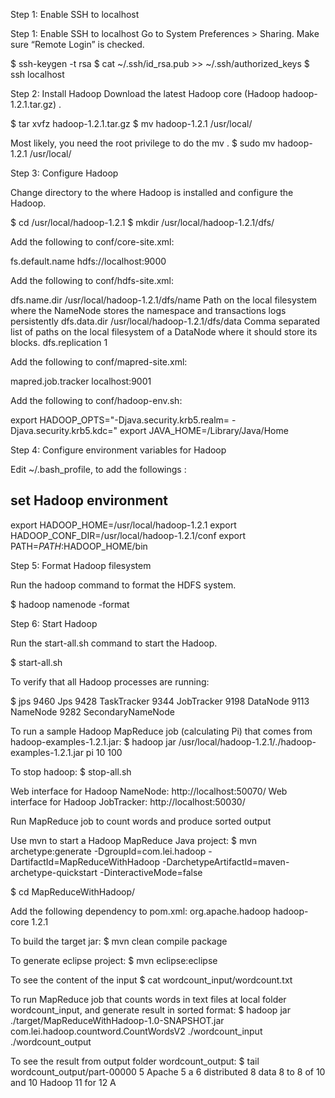 
Step 1: Enable SSH to localhost

Step 1: Enable SSH to localhost
Go to System Preferences > Sharing.
Make sure “Remote Login” is checked.

$ ssh-keygen -t rsa
$ cat ~/.ssh/id_rsa.pub >> ~/.ssh/authorized_keys
$ ssh localhost


Step 2: Install Hadoop
Download the latest Hadoop core (Hadoop hadoop-1.2.1.tar.gz) . 

$ tar xvfz hadoop-1.2.1.tar.gz 
$ mv hadoop-1.2.1 /usr/local/

Most likely, you need the root privilege to do the mv . 
$ sudo mv hadoop-1.2.1 /usr/local/ 


Step 3: Configure Hadoop

Change directory to the  where Hadoop is installed and configure the Hadoop. 

$ cd /usr/local/hadoop-1.2.1
$ mkdir /usr/local/hadoop-1.2.1/dfs/

Add the following to conf/core-site.xml: 

<property>
    <name>fs.default.name</name>
    <value>hdfs://localhost:9000</value>
</property>


Add the following to conf/hdfs-site.xml: 

<configuration>

<property>
	<name>dfs.name.dir</name>
        <value>/usr/local/hadoop-1.2.1/dfs/name</value>
        <description>Path on the local filesystem where the NameNode stores the namespace and transactions logs persistently</description>
</property>


<property>
        <name>dfs.data.dir</name>
        <value>/usr/local/hadoop-1.2.1/dfs/data</value>
        <description>Comma separated list of paths on the local filesystem of a DataNode where it should store its blocks.</description>
</property>

<property>
    	<name>dfs.replication</name>
    	<value>1</value>
</property>

</configuration>


Add the following to conf/mapred-site.xml: 

<property>
    <name>mapred.job.tracker</name>
    <value>localhost:9001</value>
</property>


Add the following to conf/hadoop-env.sh: 

export HADOOP_OPTS="-Djava.security.krb5.realm= -Djava.security.krb5.kdc="
export JAVA_HOME=/Library/Java/Home



Step 4: Configure environment variables for Hadoop

Edit ~/.bash_profile, to add the followings : 

## set Hadoop environment 
export HADOOP_HOME=/usr/local/hadoop-1.2.1
export HADOOP_CONF_DIR=/usr/local/hadoop-1.2.1/conf
export PATH=$PATH:$HADOOP_HOME/bin

Step 5: Format Hadoop filesystem

Run the hadoop command to format the HDFS system. 

$ hadoop namenode -format

Step 6: Start Hadoop

Run the start-all.sh command to start the Hadoop. 

$ start-all.sh

To verify that all Hadoop processes are running:

$ jps
9460 Jps
9428 TaskTracker
9344 JobTracker
9198 DataNode
9113 NameNode
9282 SecondaryNameNode


To run a sample Hadoop MapReduce job (calculating Pi) that comes from hadoop-examples-1.2.1.jar:
$ hadoop jar /usr/local/hadoop-1.2.1/./hadoop-examples-1.2.1.jar pi 10 100

To stop hadoop:
$ stop-all.sh 



Web interface for Hadoop NameNode: http://localhost:50070/
Web interface for Hadoop JobTracker: http://localhost:50030/


Run MapReduce job to count words and produce sorted output 

Use mvn to start a Hadoop MapReduce Java project:
$ mvn archetype:generate -DgroupId=com.lei.hadoop -DartifactId=MapReduceWithHadoop -DarchetypeArtifactId=maven-archetype-quickstart -DinteractiveMode=false 


$ cd MapReduceWithHadoop/


Add the following dependency to pom.xml: 
<dependency>
	<groupId>org.apache.hadoop</groupId>
	<artifactId>hadoop-core</artifactId>
	<version>1.2.1</version>
</dependency>


To build the target jar: 
$ mvn clean compile package 


To generate eclipse project: 
$ mvn eclipse:eclipse 


To see the content of the input 
$ cat wordcount_input/wordcount.txt 



To run MapReduce job that counts words in text files at local folder wordcount_input, and generate result in sorted format: 
$ hadoop jar ./target/MapReduceWithHadoop-1.0-SNAPSHOT.jar com.lei.hadoop.countword.CountWordsV2 ./wordcount_input ./wordcount_output 


To see the result from output folder wordcount_output: 
$ tail wordcount_output/part-00000
5	Apache
5	a
6	distributed
8	data
8	to
8	of
10	and
10	Hadoop
11	for
12	A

- - -

Transcribe the data exactly, minus any images.

SOLUTION BELOW |
Step 1: Enable SSH to localhost

Step 1: Enable SSH to localhost
Go to System Preferences > Sharing.
Make sure “Remote Login” is checked.

$ ssh-keygen -t rsa
$ cat ~/.ssh/id_rsa.pub >> ~/.ssh/authorized_keys
$ ssh localhost


Step 2: Install Hadoop
Download the latest Hadoop core (Hadoop hadoop-1.2.1.tar.gz) . 

$ tar xvfz hadoop-1.2.1.tar.gz 
$ mv hadoop-1.2.1 /usr/local/

Most likely, you need the root privilege to do the mv . 
$ sudo mv hadoop-1.2.1 /usr/local/ 


Step 3: Configure Hadoop

Change directory to the  where Hadoop is installed and configure the Hadoop. 

$ cd /usr/local/hadoop-1.2.1
$ mkdir /usr/local/hadoop-1.2.1/dfs/

Add the following to conf/core-site.xml: 

<property>
    <name>fs.default.name</name>
    <value>hdfs://localhost:9000</value>
</property>


Add the following to conf/hdfs-site.xml: 

<configuration>

<property>
	<name>dfs.name.dir</name>
        <value>/usr/local/hadoop-1.2.1/dfs/name</value>
        <description>Path on the local filesystem where the NameNode stores the namespace and transactions logs persistently</description>
</property>


<property>
        <name>dfs.data.dir</name>
        <value>/usr/local/hadoop-1.2.1/dfs/data</value>
        <description>Comma separated list of paths on the local filesystem of a DataNode where it should store its blocks.</description>
</property>

<property>
    	<name>dfs.replication</name>
    	<value>1</value>
</property>

</configuration>


Add the following to conf/mapred-site.xml: 

<property>
    <name>mapred.job.tracker</name>
    <value>localhost:9001</value>
</property>


Add the following to conf/hadoop-env.sh: 

export HADOOP_OPTS="-Djava.security.krb5.realm= -Djava.security.krb5.kdc="
export JAVA_HOME=/Library/Java/Home



Step 4: Configure environment variables for Hadoop

Edit ~/.bash_profile, to add the followings : 

## set Hadoop environment 
export HADOOP_HOME=/usr/local/hadoop-1.2.1
export HADOOP_CONF_DIR=/usr/local/hadoop-1.2.1/conf
export PATH=$PATH:$HADOOP_HOME/bin

Step 5: Format Hadoop filesystem

Run the hadoop command to format the HDFS system. 

$ hadoop namenode -format

Step 6: Start Hadoop

Run the start-all.sh command to start the Hadoop. 

$ start-all.sh

To verify that all Hadoop processes are running:

$ jps
9460 Jps
9428 TaskTracker
9344 JobTracker
9198 DataNode
9113 NameNode
9282 SecondaryNameNode


To run a sample Hadoop MapReduce job (calculating Pi) that comes from hadoop-examples-1.2.1.jar:
$ hadoop jar /usr/local/hadoop-1.2.1/./hadoop-examples-1.2.1.jar pi 10 100

To stop hadoop:
$ stop-all.sh 



Web interface for Hadoop NameNode: http://localhost:50070/
Web interface for Hadoop JobTracker: http://localhost:50030/


Run MapReduce job to count words and produce sorted output 

Use mvn to start a Hadoop MapReduce Java project:
$ mvn archetype:generate -DgroupId=com.lei.hadoop -DartifactId=MapReduceWithHadoop -DarchetypeArtifactId=maven-archetype-quickstart -DinteractiveMode=false 


$ cd MapReduceWithHadoop/


Add the following dependency to pom.xml: 
<dependency>
	<groupId>org.apache.hadoop</groupId>
	<artifactId>hadoop-core</artifactId>
	<version>1.2.1</version>
</dependency>


To build the target jar: 
$ mvn clean compile package 


To generate eclipse project: 
$ mvn eclipse:eclipse 


To see the content of the input 
$ cat wordcount_input/wordcount.txt 



To run MapReduce job that counts words in text files at local folder wordcount_input, and generate result in sorted format: 
$ hadoop jar ./target/MapReduceWithHadoop-1.0-SNAPSHOT.jar com.lei.hadoop.countword.CountWordsV2 ./wordcount_input ./wordcount_output 


To see the result from output folder wordcount_output: 
$ tail wordcount_output/part-00000
5	Apache
5	a
6	distributed
8	data
8	to
8	of
10	and
10	Hadoop
11	for
12	A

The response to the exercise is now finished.